Has anyone's lungs been effected by your RA? I was just tested by a asmtha therapist. He said my lungs has scar tissue of the result of having RA.
Can't say i have but thats weird. I've been told you can have it anywhere you have a joint with fuid around weird places like your voice box but i've never heard of it in the lungs. I'll be sure to ask my RD about that one.
Hi Cynthia,
I've had RA for 23 years and I'm in pretty good shape considering. However, last May I had a chest x-ray and then a CT scan on my lungs and I was told that I have a tiny scar in my lower left lung. The doctor (ER doctor) said that this scar is probably caused by some childhood illness (infection of some sort) but I just recently read on another arthritis forum that RA and the drug Methotrexate can also cause lung scarring. I'm going to do more investigating but certainly hope that I can continue taking methotrexate because its done wonders for me! ATC
http://www.arthritisinsight.com/medical/disease/ra/notjustth ejoints.html
RA effects everything. In some of us, more than others.
It's affected my eyes. When I have a bad flair coming, my eyes tell me.
I get wheepy eyes because the tear ducts get inflammed. One eye will get really really dry and irrated and the other eye will constantly water. That's usually how I can tell it's coming. I'll get the eye thing right before I get the flair. It's my precursor.
Wierd, huh? Anyone else get this?
Sorry about your lungs. Do you have more problems breathing when you're having a flair?
woobie
yes, i was told by my doctor that ra can affect your lungs an eyes. She never told me what it would do.

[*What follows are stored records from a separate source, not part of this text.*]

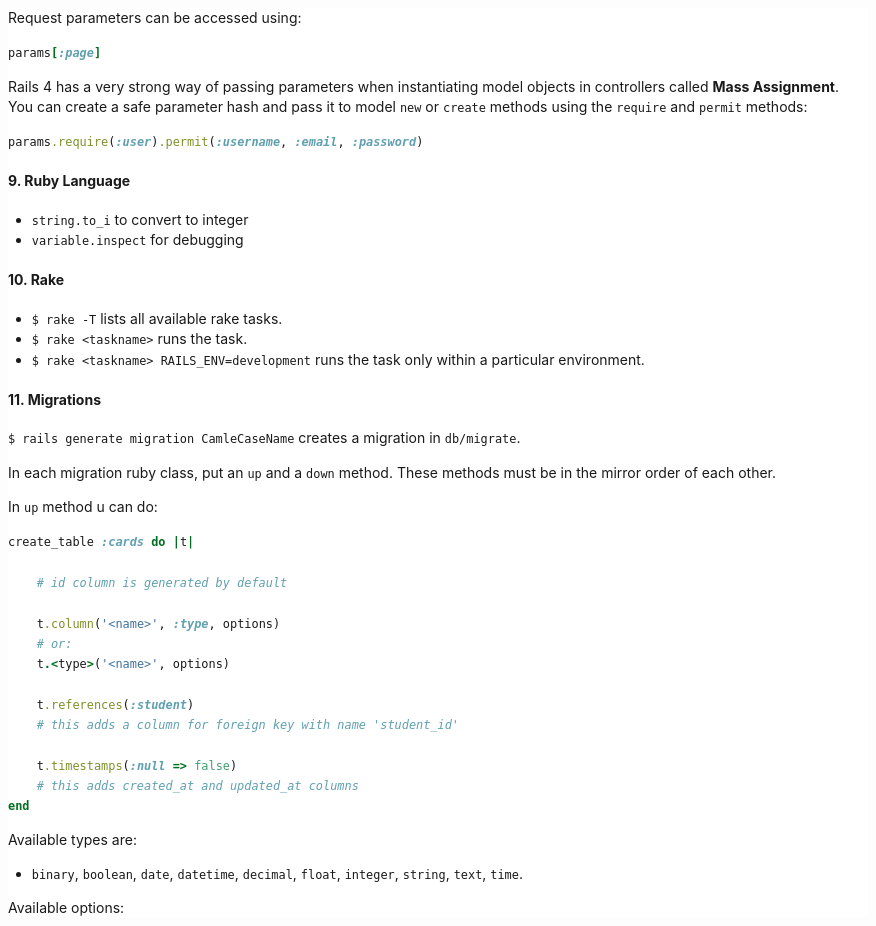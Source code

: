 Request parameters can be accessed using:

```ruby
params[:page]
```

Rails 4 has a very strong way of passing parameters when instantiating model objects in controllers called **Mass Assignment**. You can create a safe parameter hash and pass it to model ```new``` or ```create``` methods using the ```require``` and ```permit``` methods:

```ruby
params.require(:user).permit(:username, :email, :password)
```

#### 9. Ruby Language

* ```string.to_i``` to convert to integer
* ```variable.inspect``` for debugging

#### 10. Rake
* ```$ rake -T``` lists all available rake tasks.
* ```$ rake <taskname>``` runs the task.
* ```$ rake <taskname> RAILS_ENV=development``` runs the task only within a particular environment.

#### 11. Migrations
```$ rails generate migration CamleCaseName``` creates a migration in ```db/migrate```.

In each migration ruby class, put an ```up``` and a ```down``` method. These methods must be in the mirror order of each other. 

In ```up``` method u can do:

```ruby
create_table :cards do |t| 
	
	# id column is generated by default
	
	t.column('<name>', :type, options) 
	# or:
	t.<type>('<name>', options)
	
	t.references(:student) 
	# this adds a column for foreign key with name 'student_id'
	
	t.timestamps(:null => false)
	# this adds created_at and updated_at columns
end
```

Available types are: 

* ```binary```, ```boolean```, ```date```, ```datetime```, ```decimal```, ```float```, ```integer```, ```string```, ```text```, ```time```.

Available options:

When I would go for my 3 - 4 month check, she always told me my lungs were just fine. It took my regular md to find it. (Interesting?) I never connected my flairs with my breathing, however, I plan to take notice. It would be interesting to find out if one follows the other. Hi, I have RA but was first diagnosed with osteoarthritis,fibro, and sjogren's syndrome 8 years earlier. I'm on prednisone, plaquanil,methetrexate and Embrel. Just last week i contacted a virus so went off the methtrexate and the Enbrel until it clears up. I got congested but with very little mucous. My chest really hurt and I couldn't breathe lying down. An Xray showed that my lungs were enlarged, but with no scarring. I'm wondering if the metetrexate injured my lungs, or if it's another complication. My rheumy thought maybe I had asthma.
Hello,
I'm new to the forum and hope you don't mind if I just jump in here. Yes, RA can cause problems with your lungs. I have rheumatoid nodules at the base of both lungs. This was discovered when I had an episode of difficulty in breathing. Even though I had been diagnosed several years before with RA, the doctor's did not connect the symptoms to RA at first. The doctor ordered a CT scan of my lungs to rule out a pulmonary embolus and discovered "a crop of rheumatoid nodules" at the base of both lungs, as well as the lining of my lungs being inflamed. I was in a flare with yet another part of my body involved. I took some prednisone to get me through the flare. Check things out with your doctor. I hope all goes well for you.
PEOPLE WITH RA CAN GET PLUERSY I HAD IT LAST YEAR VERY PAINFULL IT CAN EFFECT ANY JOINT YOUR SKIN ( VASULITIS) YOUR EYES YOUR LUNGS I MAY BE MISSING ONE I STARTED PHYSIO LAST WEEK AND SHE LENT ME A VIDEO THAT EXPLAINS EVERTHING ABOUT RA IN REAL PEOPLE WORDS I STILL HAVE IT I WILL WATCH IT AGAIN IT WAS ABOUT EVERYTHING.....TERESAYes it can affect your lungs as well as other organs. I have numerous nodules on my lungs that they watch closely for changes. I have a ct scan every 3 months. I also had fluid around the lining of my lung last year. It was an uncomfortabel feeling under my rib that I kept complaining about until I finally got the first ct scan. i'm not meaning to scar you but a friend of mine her mom had Ra and she died from rheumatiod lung. she had some much scar tissus that her lungs cound not fill with air any more. she did past on about 15 years ago when they did not know much.and had RA for 45 years.i think she was in her late 70's. its scary....WELCOME to the AI support Forum
dj7756
lindaK
zammercat
I am glad to see that you found our board and I hope that you will enjoy your stay here and all the friends you are about to meet, who will help guide you along your journey with your Autoimmune Disease, particularly Rheumatoid Arthritis.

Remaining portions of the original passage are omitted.